En casa, no solo no lo
reconocen, sino que cada miembro de la familia, sus padres, parecen vivir en su
propio delirio, en su mundo de fantasía. El padre lo rechaza (tiene visiones, y
le gusta más una escopeta que a un yanqui), la madre está a su bola, loca
perdida. El perro familiar se les está “asalvajando”, y la asistenta y un peón,
son los únicos que habitan por aquellos parajes bellos, pero perdidos de la
mano de Dios, donde la locura y el surrealismo acampan a sus anchas.
En la película abundan
los silencios, muchos a mi parecer, que estorban en el desarrollo narrativo.
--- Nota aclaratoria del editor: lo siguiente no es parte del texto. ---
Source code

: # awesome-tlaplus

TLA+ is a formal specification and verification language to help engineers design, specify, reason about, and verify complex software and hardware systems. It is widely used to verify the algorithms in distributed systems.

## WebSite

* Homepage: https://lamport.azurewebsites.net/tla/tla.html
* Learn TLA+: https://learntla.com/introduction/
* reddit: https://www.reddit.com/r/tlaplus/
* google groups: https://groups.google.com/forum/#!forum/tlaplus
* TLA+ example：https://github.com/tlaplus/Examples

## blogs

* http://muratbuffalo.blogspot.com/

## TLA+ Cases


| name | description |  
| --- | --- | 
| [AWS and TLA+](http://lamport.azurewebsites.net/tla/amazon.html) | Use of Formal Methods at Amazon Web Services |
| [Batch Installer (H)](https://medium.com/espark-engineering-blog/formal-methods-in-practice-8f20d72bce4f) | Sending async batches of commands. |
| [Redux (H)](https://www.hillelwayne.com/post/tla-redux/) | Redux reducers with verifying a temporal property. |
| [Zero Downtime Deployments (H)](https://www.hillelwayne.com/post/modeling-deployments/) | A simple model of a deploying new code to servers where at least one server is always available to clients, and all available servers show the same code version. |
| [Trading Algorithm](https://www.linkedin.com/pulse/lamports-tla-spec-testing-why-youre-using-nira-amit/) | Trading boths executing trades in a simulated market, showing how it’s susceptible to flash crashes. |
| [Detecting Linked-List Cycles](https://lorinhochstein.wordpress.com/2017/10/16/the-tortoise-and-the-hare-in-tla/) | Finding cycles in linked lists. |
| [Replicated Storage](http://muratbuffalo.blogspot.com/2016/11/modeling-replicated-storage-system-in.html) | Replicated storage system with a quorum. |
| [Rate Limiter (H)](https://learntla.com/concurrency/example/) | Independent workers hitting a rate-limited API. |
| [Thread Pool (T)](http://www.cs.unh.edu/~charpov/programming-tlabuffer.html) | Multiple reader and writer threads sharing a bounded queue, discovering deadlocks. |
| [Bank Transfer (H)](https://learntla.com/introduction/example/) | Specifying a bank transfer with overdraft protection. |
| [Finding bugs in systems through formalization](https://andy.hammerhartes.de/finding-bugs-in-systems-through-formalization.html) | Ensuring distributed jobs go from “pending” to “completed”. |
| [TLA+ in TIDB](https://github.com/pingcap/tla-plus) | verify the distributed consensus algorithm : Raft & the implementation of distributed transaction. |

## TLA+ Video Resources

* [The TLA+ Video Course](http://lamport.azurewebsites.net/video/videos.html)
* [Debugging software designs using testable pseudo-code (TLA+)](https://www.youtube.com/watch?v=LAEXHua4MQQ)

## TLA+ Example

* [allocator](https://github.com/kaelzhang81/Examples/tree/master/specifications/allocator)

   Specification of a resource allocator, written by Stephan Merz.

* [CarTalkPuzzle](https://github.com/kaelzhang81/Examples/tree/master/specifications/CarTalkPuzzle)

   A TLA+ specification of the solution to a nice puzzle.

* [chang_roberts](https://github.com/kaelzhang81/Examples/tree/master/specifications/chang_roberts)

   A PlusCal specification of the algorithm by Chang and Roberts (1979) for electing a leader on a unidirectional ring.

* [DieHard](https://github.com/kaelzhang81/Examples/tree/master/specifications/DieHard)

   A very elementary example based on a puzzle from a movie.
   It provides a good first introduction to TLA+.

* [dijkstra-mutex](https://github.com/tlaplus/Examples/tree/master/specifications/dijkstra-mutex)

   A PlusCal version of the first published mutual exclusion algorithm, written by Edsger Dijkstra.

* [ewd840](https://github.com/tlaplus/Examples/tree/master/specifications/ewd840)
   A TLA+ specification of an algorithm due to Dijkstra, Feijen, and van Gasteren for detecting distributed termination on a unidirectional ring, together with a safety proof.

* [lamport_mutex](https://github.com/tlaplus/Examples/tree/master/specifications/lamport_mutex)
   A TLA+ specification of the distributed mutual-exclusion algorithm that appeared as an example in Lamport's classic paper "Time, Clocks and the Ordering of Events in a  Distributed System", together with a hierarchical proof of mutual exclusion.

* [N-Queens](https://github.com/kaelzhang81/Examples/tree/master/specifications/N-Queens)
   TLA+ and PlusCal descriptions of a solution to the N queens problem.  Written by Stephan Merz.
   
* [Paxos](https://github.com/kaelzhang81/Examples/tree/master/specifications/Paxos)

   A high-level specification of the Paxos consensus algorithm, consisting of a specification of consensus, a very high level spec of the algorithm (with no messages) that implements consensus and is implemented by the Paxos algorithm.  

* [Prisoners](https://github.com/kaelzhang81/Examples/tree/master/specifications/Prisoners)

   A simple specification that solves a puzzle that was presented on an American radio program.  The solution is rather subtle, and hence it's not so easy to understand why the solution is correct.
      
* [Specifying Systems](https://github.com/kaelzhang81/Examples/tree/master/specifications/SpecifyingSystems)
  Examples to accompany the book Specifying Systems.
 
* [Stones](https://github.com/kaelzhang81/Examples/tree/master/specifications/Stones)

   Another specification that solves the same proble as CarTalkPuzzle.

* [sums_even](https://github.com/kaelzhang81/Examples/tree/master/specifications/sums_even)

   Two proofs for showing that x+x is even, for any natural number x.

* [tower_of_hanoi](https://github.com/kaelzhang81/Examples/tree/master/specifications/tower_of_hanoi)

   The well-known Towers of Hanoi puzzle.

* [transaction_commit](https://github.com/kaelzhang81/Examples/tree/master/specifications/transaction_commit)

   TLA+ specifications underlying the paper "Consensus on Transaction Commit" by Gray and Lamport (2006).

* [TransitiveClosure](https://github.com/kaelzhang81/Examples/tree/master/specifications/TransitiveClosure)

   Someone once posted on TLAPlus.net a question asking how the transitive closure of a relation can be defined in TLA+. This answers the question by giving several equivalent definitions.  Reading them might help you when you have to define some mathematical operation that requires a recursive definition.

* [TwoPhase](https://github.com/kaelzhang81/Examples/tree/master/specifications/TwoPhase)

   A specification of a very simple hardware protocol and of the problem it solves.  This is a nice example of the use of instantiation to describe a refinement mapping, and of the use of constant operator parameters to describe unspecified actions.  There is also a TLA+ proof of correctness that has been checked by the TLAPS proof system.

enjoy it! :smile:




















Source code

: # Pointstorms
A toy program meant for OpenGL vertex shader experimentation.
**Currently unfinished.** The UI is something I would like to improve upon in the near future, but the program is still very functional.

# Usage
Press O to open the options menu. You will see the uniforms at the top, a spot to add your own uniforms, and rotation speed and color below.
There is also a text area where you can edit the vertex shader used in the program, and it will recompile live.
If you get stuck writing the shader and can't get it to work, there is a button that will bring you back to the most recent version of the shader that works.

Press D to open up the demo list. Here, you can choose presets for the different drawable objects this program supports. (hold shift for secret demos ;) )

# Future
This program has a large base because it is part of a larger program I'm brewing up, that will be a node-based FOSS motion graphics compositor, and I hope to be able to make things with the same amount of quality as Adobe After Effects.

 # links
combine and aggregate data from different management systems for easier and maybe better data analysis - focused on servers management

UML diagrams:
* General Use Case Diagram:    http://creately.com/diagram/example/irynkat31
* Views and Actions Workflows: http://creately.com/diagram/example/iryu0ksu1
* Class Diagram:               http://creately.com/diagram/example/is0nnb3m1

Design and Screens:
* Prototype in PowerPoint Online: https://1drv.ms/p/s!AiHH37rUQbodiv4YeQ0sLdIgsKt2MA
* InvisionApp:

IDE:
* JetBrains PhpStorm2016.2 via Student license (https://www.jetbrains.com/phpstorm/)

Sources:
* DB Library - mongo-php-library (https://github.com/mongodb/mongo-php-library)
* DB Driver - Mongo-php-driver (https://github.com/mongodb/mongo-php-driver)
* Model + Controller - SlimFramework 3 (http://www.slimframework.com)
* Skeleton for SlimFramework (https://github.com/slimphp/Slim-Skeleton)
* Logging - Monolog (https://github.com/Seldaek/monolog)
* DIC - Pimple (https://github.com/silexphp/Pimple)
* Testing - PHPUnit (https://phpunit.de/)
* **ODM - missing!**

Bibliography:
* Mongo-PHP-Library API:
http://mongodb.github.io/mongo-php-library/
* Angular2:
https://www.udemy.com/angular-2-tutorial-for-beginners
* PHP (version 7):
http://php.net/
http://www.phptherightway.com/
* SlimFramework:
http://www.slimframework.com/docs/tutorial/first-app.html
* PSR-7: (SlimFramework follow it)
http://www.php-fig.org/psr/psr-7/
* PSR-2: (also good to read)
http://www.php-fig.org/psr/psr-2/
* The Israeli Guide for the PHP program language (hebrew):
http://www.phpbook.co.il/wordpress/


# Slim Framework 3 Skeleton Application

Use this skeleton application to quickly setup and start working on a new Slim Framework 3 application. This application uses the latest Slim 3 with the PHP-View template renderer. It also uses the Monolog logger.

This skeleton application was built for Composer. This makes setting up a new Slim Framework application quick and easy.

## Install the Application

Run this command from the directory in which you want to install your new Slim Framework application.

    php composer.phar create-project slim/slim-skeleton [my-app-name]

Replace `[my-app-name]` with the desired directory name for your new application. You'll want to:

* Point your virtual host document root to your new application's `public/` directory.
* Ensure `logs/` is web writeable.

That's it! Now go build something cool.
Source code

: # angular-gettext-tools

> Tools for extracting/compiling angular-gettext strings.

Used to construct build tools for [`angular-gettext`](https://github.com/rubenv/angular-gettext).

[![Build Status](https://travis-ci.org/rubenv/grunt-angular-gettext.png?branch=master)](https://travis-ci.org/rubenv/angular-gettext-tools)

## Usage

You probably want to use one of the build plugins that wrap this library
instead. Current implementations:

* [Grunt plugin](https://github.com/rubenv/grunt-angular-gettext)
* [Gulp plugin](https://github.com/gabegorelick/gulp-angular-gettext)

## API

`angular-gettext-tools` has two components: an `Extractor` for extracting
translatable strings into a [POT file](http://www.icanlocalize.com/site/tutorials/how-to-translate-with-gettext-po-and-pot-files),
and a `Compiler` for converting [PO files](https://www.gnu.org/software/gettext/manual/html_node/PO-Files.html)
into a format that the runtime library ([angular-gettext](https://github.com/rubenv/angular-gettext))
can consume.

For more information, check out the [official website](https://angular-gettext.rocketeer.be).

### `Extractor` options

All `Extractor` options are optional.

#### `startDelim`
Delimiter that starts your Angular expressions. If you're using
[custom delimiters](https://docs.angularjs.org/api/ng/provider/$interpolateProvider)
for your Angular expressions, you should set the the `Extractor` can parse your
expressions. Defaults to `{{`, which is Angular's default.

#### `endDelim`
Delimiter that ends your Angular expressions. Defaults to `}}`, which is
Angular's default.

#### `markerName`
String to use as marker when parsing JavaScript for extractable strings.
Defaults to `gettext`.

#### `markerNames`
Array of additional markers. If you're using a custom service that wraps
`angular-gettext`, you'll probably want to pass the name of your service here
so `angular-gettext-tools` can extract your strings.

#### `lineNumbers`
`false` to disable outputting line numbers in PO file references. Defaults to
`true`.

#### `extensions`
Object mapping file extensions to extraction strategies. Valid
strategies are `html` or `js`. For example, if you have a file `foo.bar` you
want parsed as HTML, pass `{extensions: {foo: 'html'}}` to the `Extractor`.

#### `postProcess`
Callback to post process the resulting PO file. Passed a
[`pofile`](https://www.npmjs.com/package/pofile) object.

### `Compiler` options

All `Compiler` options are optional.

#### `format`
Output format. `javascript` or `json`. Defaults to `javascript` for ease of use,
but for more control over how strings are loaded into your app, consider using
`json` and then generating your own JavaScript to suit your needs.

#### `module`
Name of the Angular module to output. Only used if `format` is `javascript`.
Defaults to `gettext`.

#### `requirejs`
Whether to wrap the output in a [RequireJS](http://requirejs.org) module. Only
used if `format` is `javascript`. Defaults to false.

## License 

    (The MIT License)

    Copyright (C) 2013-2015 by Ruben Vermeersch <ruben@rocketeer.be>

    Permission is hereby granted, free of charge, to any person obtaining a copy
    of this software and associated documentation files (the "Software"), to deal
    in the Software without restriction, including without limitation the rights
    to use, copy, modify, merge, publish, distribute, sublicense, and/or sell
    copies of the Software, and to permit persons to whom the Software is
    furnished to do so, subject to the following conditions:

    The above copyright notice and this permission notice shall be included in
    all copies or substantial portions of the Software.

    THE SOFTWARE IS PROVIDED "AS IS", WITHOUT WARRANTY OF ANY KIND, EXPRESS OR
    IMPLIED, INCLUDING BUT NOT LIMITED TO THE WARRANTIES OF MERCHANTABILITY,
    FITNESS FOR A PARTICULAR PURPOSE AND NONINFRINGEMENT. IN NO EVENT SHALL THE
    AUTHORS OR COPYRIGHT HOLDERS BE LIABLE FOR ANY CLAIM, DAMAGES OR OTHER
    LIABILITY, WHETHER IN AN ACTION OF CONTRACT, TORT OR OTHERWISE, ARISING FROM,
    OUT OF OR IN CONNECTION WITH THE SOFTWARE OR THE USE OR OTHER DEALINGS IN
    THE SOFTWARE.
Violencia
animal (en España se hubiera montado un buen revuelo si esto se rueda por
aquí), y algún que otro episodio, igualmente, de violencia sexual. La fotografía
bellísima. El montaje perfecto. Pero, a veces, he llegado a pensar: Que me
fusilen si me estoy enterando de algo. Como dicen los portugueses: “A vontade”.